Again, we get quite a detailed picture of the amount of individual variation in the data. Participants vary considerably not only in their qualitative patterns but also on their average time taken to read the stimuli, as a whole. With these plots, however, it’s hard to tell if there are any systematic differences between groups. We might want to combine information about individual variation with information about the aggregated means. Let’s overlay the group means to our plot showing the individual means. For that, we’ll need to duplicate our geom_errorbar() and geom_point() layers, feeding the data with the aggregated means to the new layers. Let’s also change the transparency of the individual means to highlight the group means.

mean_CI_RT_par %>%
  ggplot(aes(chunk, mean)) +
  geom_errorbar(aes(ymin = CILow, ymax = CIHigh, color = cond2), 
                position = pd, width = .1, alpha = .2) +
  geom_errorbar(data = mean_CI_RT_control, aes(ymin = CILow, ymax = CIHigh, 
                                               color = cond2), 
                width = .3, size = 1, alpha = .8, position = pd) +
  geom_point(aes(fill = cond2, shape = cond2, group = cond2), size = 2, color = "black", 
             position = pd, alpha = .2) +
  geom_point(data = mean_CI_RT_control, aes(fill = cond2, shape = cond2, group = cond2),
             size = 3.5, color = "black", position = pd, alpha = .9) +
  shapes_cond

With this plot we get the whole picture: we can see the variation in the group means as well as well in the individual participant means. Still, the plot with only the aggregated means is more informative when it comes to our main question of interest, which is whether there are systematic differences, at the population level, between our different expression types. Individual variation seems to be random enough not to afford itself to being plotted with the aggregated means. Indeed, given the large degree of individual variation and the small differences between aggregated means, it is hard to interpret any population patterns based on the plot containing both.

4.3 Session summary

  • Today we learned that we should start by plotting whole distributions or ranges of data before focusing on any groupings of interest when dealing with continuous data. That should give us, as analysts, an overview of what our data – and even more specifically, our main variable of interest – looks like. We can inspect the whole distribution of responses/ measurements and see if anything looks irregular or unexpected. From there, we can start digging deeper into the data in order to plot those patterns that help us answer our questions of interest;

  • If we are interested in groups or clusters of data, we should eventually group it as necessary, ideally breaking the data into sub-distributions. This will usually involve introducing more variables into our visualizations and wrangling the data back and forth between different formats.

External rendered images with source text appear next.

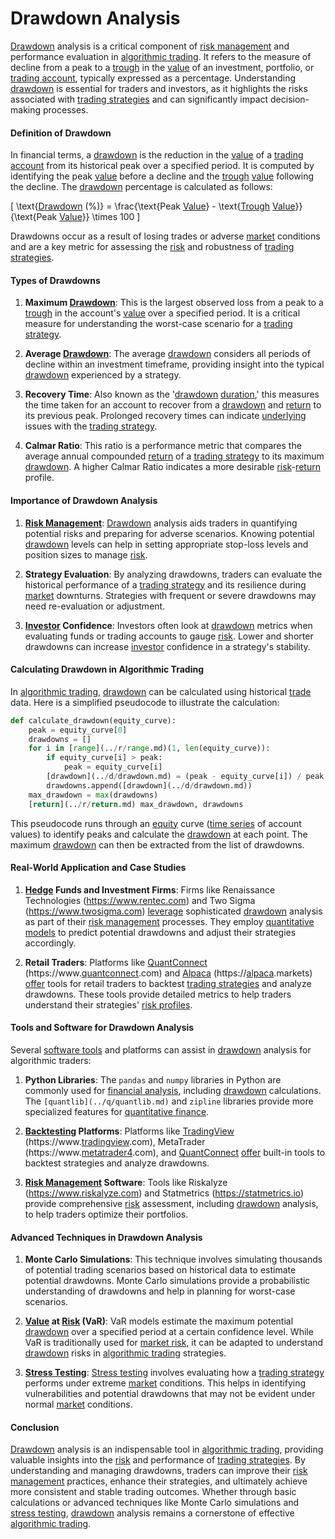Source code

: # Drawdown Analysis

[Drawdown](../d/drawdown.md) analysis is a critical component of [risk management](../r/risk_management.md) and performance evaluation in [algorithmic trading](../a/algorithmic_trading.md). It refers to the measure of decline from a peak to a [trough](../t/trough.md) in the [value](../v/value.md) of an investment, portfolio, or [trading account](../t/trading_account.md), typically expressed as a percentage. Understanding [drawdown](../d/drawdown.md) is essential for traders and investors, as it highlights the risks associated with [trading strategies](../t/trading_strategies.md) and can significantly impact decision-making processes.

#### Definition of Drawdown

In financial terms, a [drawdown](../d/drawdown.md) is the reduction in the [value](../v/value.md) of a [trading account](../t/trading_account.md) from its historical peak over a specified period. It is computed by identifying the peak [value](../v/value.md) before a decline and the [trough](../t/trough.md) [value](../v/value.md) following the decline. The [drawdown](../d/drawdown.md) percentage is calculated as follows:

\[ \text{[Drawdown](../d/drawdown.md) (\%)} = \frac{\text{Peak [Value](../v/value.md)} - \text{[Trough](../t/trough.md) [Value](../v/value.md)}}{\text{Peak [Value](../v/value.md)}} \times 100 \]

Drawdowns occur as a result of losing trades or adverse [market](../m/market.md) conditions and are a key metric for assessing the [risk](../r/risk.md) and robustness of [trading strategies](../t/trading_strategies.md).

#### Types of Drawdowns

1. **Maximum [Drawdown](../d/drawdown.md)**: This is the largest observed loss from a peak to a [trough](../t/trough.md) in the account's [value](../v/value.md) over a specified period. It is a critical measure for understanding the worst-case scenario for a [trading strategy](../t/trading_strategy.md).

2. **Average [Drawdown](../d/drawdown.md)**: The average [drawdown](../d/drawdown.md) considers all periods of decline within an investment timeframe, providing insight into the typical [drawdown](../d/drawdown.md) experienced by a strategy.

3. **Recovery Time**: Also known as the '[drawdown](../d/drawdown.md) [duration](../d/duration.md),' this measures the time taken for an account to recover from a [drawdown](../d/drawdown.md) and [return](../r/return.md) to its previous peak. Prolonged recovery times can indicate [underlying](../u/underlying.md) issues with the [trading strategy](../t/trading_strategy.md).

4. **Calmar Ratio**: This ratio is a performance metric that compares the average annual compounded [return](../r/return.md) of a [trading strategy](../t/trading_strategy.md) to its maximum [drawdown](../d/drawdown.md). A higher Calmar Ratio indicates a more desirable [risk](../r/risk.md)-[return](../r/return.md) profile.

#### Importance of Drawdown Analysis

1. **[Risk Management](../r/risk_management.md)**: [Drawdown](../d/drawdown.md) analysis aids traders in quantifying potential risks and preparing for adverse scenarios. Knowing potential [drawdown](../d/drawdown.md) levels can help in setting appropriate stop-loss levels and position sizes to manage [risk](../r/risk.md).

2. **Strategy Evaluation**: By analyzing drawdowns, traders can evaluate the historical performance of a [trading strategy](../t/trading_strategy.md) and its resilience during [market](../m/market.md) downturns. Strategies with frequent or severe drawdowns may need re-evaluation or adjustment.

3. **[Investor](../i/investor.md) Confidence**: Investors often look at [drawdown](../d/drawdown.md) metrics when evaluating funds or trading accounts to gauge [risk](../r/risk.md). Lower and shorter drawdowns can increase [investor](../i/investor.md) confidence in a strategy's stability.

#### Calculating Drawdown in Algorithmic Trading

In [algorithmic trading](../a/algorithmic_trading.md), [drawdown](../d/drawdown.md) can be calculated using historical [trade](../t/trade.md) data. Here is a simplified pseudocode to illustrate the calculation:

```python
def calculate_drawdown(equity_curve):
    peak = equity_curve[0]
    drawdowns = []
    for i in [range](../r/range.md)(1, len(equity_curve)):
        if equity_curve[i] > peak:
            peak = equity_curve[i]
        [drawdown](../d/drawdown.md) = (peak - equity_curve[i]) / peak
        drawdowns.append([drawdown](../d/drawdown.md))
    max_drawdown = max(drawdowns)
    [return](../r/return.md) max_drawdown, drawdowns
```

This pseudocode runs through an [equity](../e/equity.md) curve ([time series](../t/time_series.md) of account values) to identify peaks and calculate the [drawdown](../d/drawdown.md) at each point. The maximum [drawdown](../d/drawdown.md) can then be extracted from the list of drawdowns.

#### Real-World Application and Case Studies

1. **[Hedge](../h/hedge.md) Funds and Investment Firms**: Firms like Renaissance Technologies (https://www.rentec.com) and Two Sigma (https://www.twosigma.com) [leverage](../l/leverage.md) sophisticated [drawdown](../d/drawdown.md) analysis as part of their [risk management](../r/risk_management.md) processes. They employ [quantitative models](../q/quantitative_models.md) to predict potential drawdowns and adjust their strategies accordingly.

2. **Retail Traders**: Platforms like [QuantConnect](../q/quantconnect.md) (https://www.[quantconnect](../q/quantconnect.md).com) and [Alpaca](../a/alpaca.md) (https://[alpaca](../a/alpaca.md).markets) [offer](../o/offer.md) tools for retail traders to backtest [trading strategies](../t/trading_strategies.md) and analyze drawdowns. These tools provide detailed metrics to help traders understand their strategies' [risk profiles](../r/risk_profiles.md).

#### Tools and Software for Drawdown Analysis

Several [software tools](../s/software_tools_for_trading.md) and platforms can assist in [drawdown](../d/drawdown.md) analysis for algorithmic traders:

1. **Python Libraries**: The `pandas` and `numpy` libraries in Python are commonly used for [financial analysis](../f/financial_analysis.md), including [drawdown](../d/drawdown.md) calculations. The `[quantlib](../q/quantlib.md)` and `zipline` libraries provide more specialized features for [quantitative finance](../q/quantitative_finance.md).

2. **[Backtesting](../b/backtesting.md) Platforms**: Platforms like [TradingView](../t/tradingview.md) (https://www.[tradingview](../t/tradingview.md).com), MetaTrader (https://www.[metatrader4](../m/metatrader4.md).com), and [QuantConnect](../q/quantconnect.md) [offer](../o/offer.md) built-in tools to backtest strategies and analyze drawdowns.

3. **[Risk Management](../r/risk_management.md) Software**: Tools like Riskalyze (https://www.riskalyze.com) and Statmetrics (https://statmetrics.io) provide comprehensive [risk](../r/risk.md) assessment, including [drawdown](../d/drawdown.md) analysis, to help traders optimize their portfolios.

#### Advanced Techniques in Drawdown Analysis

1. **Monte Carlo Simulations**: This technique involves simulating thousands of potential trading scenarios based on historical data to estimate potential drawdowns. Monte Carlo simulations provide a probabilistic understanding of drawdowns and help in planning for worst-case scenarios.

2. **[Value](../v/value.md) at [Risk](../r/risk.md) (VaR)**: VaR models estimate the maximum potential [drawdown](../d/drawdown.md) over a specified period at a certain confidence level. While VaR is traditionally used for [market risk](../m/market_risk.md), it can be adapted to understand [drawdown](../d/drawdown.md) risks in [algorithmic trading](../a/algorithmic_trading.md) strategies.

3. **[Stress Testing](../s/stress_testing_in_trading.md)**: [Stress testing](../s/stress_testing_in_trading.md) involves evaluating how a [trading strategy](../t/trading_strategy.md) performs under extreme [market](../m/market.md) conditions. This helps in identifying vulnerabilities and potential drawdowns that may not be evident under normal [market](../m/market.md) conditions.

#### Conclusion

[Drawdown](../d/drawdown.md) analysis is an indispensable tool in [algorithmic trading](../a/algorithmic_trading.md), providing valuable insights into the [risk](../r/risk.md) and performance of [trading strategies](../t/trading_strategies.md). By understanding and managing drawdowns, traders can improve their [risk management](../r/risk_management.md) practices, enhance their strategies, and ultimately achieve more consistent and stable trading outcomes. Whether through basic calculations or advanced techniques like Monte Carlo simulations and [stress testing](../s/stress_testing_in_trading.md), [drawdown](../d/drawdown.md) analysis remains a cornerstone of effective [algorithmic trading](../a/algorithmic_trading.md).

If we are plotting point estimates, like sample means, we might need to calculate those values first; we will usually also want to have a measure of variability in the data, for instance a confidence interval. As we’ve seen, with ggplot2 we can plot point estimates using geom_point() and confidence intervals using geom_errobar();

  • If we are testing hypotheses, the first thing we should do after having calculated the comparisons of interest is to plot exactly the necessary comparisons, as formulated in the original predictions. We will want to check whether our predictions are borne out in the data, and, more specifically, for what combinations of groups/ comparisons. This might involve further exploring the data, however, the main plot used to communicate the results should clearly and unambiguously reflect the contrasts originally formulated in the study predictions.